**TASK STATEMENT:**
Below are records. Copy every line with "Enterprise" in it.
### MATERIAL SUPPLIED
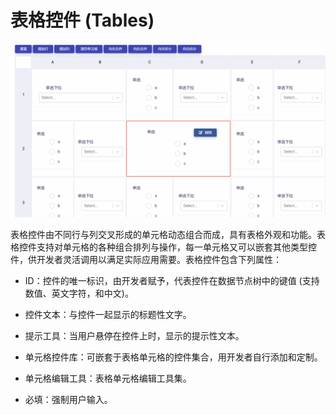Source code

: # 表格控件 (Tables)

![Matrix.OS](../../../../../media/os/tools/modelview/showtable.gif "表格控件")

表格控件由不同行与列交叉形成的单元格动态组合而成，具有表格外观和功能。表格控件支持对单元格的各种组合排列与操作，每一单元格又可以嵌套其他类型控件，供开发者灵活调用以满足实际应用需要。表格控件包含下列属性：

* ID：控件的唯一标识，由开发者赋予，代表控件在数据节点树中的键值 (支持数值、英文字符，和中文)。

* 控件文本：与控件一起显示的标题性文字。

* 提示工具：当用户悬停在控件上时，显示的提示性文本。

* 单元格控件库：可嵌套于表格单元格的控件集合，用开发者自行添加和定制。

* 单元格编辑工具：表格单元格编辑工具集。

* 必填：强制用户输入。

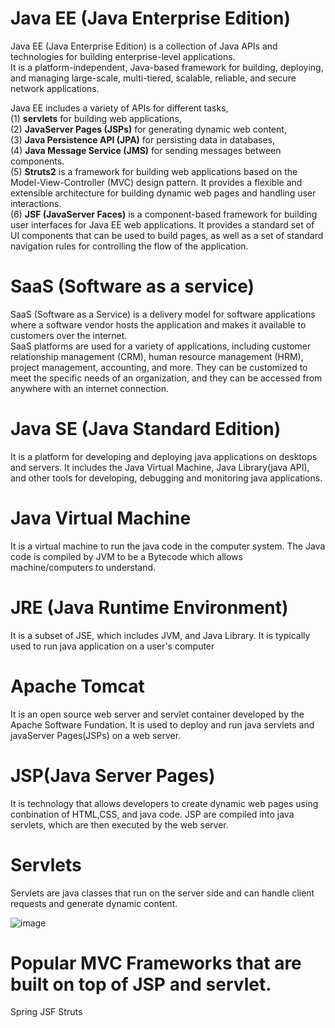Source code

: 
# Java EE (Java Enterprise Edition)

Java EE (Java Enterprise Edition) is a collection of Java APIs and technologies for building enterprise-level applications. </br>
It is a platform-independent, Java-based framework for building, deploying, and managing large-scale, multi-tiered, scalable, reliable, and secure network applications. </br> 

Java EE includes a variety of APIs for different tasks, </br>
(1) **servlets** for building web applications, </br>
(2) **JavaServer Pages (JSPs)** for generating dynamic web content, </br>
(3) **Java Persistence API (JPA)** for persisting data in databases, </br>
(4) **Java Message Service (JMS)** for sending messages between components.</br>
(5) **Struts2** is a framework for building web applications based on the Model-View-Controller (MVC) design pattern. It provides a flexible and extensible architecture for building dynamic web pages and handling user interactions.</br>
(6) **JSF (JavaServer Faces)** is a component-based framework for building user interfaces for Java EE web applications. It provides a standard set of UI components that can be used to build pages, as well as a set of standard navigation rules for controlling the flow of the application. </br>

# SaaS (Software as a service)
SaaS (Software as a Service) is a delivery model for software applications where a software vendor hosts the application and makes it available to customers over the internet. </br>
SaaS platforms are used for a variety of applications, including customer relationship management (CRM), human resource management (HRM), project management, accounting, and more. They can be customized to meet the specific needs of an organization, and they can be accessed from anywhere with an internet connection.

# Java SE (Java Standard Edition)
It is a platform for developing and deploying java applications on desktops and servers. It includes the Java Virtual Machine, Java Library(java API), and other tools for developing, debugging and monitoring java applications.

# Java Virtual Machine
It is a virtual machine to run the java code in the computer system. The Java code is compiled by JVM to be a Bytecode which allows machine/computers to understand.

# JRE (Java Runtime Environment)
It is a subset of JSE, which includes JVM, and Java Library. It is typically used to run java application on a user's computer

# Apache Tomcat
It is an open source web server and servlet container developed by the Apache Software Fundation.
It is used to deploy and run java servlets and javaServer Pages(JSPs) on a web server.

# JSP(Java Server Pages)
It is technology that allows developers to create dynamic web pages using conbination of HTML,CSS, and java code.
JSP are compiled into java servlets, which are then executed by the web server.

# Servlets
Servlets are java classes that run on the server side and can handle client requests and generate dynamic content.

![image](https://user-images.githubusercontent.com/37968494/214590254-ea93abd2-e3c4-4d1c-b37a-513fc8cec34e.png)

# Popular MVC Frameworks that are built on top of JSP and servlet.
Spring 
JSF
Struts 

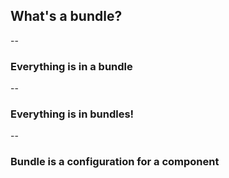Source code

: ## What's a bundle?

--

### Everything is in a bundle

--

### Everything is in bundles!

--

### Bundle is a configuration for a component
######
**REPLY TO THE TASK:**
# Java EE (Java Enterprise Edition)
Java EE (Java Enterprise Edition) is a collection of Java APIs and technologies for building enterprise-level applications. </br>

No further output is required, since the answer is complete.